Celebs make their voices heard on gender-based violence

Zozibini Tunzi (Photo: Getty/Gallo Images)
Zozibini Tunzi (Photo: Getty/Gallo Images)

In South Africa a daily average of 360 incidents of physical and sexual abuse of women are recorded. Sadly, the numbers keep growing during the current countrywide lockdown.

Following a report that gender-based violence cases have rapidly increased in the 21-day lockdown, police minister Bheki Cele urged victims to make use of the designated hotlines for such cases.

Miss Universe Zozibini Tunzi is among the voices that have been heard expressing dismay: “We are in the middle of a war with this horrible virus that’s threatening mankind kodwa [but] we still have to stop and plead with you to act right!” she tweeted.

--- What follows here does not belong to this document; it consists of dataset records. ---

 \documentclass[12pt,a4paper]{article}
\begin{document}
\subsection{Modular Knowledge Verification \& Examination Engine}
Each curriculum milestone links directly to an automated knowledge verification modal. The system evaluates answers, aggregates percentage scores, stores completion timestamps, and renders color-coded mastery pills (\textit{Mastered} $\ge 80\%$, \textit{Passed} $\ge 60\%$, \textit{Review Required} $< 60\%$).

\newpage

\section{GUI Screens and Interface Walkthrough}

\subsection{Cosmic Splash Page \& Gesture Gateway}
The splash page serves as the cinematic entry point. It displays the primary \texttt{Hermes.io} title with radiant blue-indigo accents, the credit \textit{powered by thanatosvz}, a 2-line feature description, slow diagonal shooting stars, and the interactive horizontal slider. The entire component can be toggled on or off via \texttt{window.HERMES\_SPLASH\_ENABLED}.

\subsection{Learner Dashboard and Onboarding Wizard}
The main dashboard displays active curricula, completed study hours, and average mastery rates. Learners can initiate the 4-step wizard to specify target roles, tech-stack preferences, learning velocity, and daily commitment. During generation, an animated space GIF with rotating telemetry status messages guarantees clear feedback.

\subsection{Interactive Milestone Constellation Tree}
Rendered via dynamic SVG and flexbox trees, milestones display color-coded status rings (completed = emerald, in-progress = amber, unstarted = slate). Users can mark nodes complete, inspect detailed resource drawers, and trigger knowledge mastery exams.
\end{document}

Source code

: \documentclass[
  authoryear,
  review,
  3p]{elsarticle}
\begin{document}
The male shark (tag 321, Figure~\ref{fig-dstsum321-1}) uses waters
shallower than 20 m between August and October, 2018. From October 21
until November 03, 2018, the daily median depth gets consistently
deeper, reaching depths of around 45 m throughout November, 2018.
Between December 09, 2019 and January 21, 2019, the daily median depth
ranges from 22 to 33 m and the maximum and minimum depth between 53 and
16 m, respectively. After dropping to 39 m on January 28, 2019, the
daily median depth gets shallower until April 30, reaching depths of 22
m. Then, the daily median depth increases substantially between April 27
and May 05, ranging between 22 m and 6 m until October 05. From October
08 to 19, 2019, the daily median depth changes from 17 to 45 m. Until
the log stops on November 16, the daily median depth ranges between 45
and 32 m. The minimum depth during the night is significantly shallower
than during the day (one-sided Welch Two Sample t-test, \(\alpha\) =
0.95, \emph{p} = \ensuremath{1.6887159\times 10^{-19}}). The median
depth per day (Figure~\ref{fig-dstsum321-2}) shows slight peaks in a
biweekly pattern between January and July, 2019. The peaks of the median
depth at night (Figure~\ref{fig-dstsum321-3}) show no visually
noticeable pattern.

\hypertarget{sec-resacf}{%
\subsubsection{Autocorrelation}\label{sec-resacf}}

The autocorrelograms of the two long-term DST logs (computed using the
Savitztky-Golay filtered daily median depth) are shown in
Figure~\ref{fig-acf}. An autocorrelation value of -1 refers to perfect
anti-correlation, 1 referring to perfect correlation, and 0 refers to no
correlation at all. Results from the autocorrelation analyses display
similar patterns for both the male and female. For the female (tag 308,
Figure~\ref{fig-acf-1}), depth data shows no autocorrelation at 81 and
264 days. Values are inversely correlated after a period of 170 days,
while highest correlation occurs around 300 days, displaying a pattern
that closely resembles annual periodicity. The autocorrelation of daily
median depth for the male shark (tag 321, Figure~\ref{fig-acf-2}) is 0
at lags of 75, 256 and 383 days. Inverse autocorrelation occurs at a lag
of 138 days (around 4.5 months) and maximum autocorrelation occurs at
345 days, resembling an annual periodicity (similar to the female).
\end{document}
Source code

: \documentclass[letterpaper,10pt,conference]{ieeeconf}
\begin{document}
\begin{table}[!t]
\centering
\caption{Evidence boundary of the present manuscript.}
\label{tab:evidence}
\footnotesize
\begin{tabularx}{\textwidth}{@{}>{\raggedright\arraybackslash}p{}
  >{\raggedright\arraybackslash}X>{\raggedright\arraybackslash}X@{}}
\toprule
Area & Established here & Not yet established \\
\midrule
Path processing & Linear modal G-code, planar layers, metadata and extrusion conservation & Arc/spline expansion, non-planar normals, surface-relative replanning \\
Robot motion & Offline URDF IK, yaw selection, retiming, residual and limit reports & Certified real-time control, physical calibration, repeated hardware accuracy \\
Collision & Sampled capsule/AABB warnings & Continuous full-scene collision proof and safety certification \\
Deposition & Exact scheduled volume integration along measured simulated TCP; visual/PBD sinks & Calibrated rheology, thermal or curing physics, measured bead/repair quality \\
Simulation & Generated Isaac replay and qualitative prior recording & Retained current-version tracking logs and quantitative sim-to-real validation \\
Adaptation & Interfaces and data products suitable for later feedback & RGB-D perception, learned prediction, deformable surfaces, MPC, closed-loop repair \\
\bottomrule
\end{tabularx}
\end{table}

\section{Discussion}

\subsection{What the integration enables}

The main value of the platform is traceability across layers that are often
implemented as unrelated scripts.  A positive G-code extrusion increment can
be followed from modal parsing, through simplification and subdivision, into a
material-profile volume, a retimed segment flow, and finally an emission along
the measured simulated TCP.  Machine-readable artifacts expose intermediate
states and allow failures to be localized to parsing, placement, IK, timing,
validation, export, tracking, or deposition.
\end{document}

Speaking out against gender-based violence can be risky. But realising that it could save lives and persuade other victims to speak their truth, some SA celebrities have used their platforms to address the crisis.

Simphiwe Dana

Earlier this year legendary singer Simphiwe Dana slammed the justice system for threatening to arrest her after her ex-fiancé, Lesotho Itsweng, laid counter charges against her. Simphiwe handed herself over to the police after reporting an alleged assault. She revealed this in a series of tweets, since deleted, but she continues to fight for justice.


Kelly Khumalo

Singer Kelly Khumalo allegedly suffered abuse at the hands of rapper and media personality Molemo “Jub Jub” Maarohanye in 2014. The singer has been vocal about the incident and has shared candid images, widely circulated on the internet, to substantiate her claims.

Letoya Makhene

Letoya Makhene might have found her companion, but her path to love hasn’t always been rosey. The actress alleged in an interview published in True Love magazine’s April 2015 issue that she’d been abused by ex-husband, Privilege Mangezi.

You can help protect and save the life of a loved one or stranger by sharing the SAPS number dedicated to cases of abuse: 0800-428-428.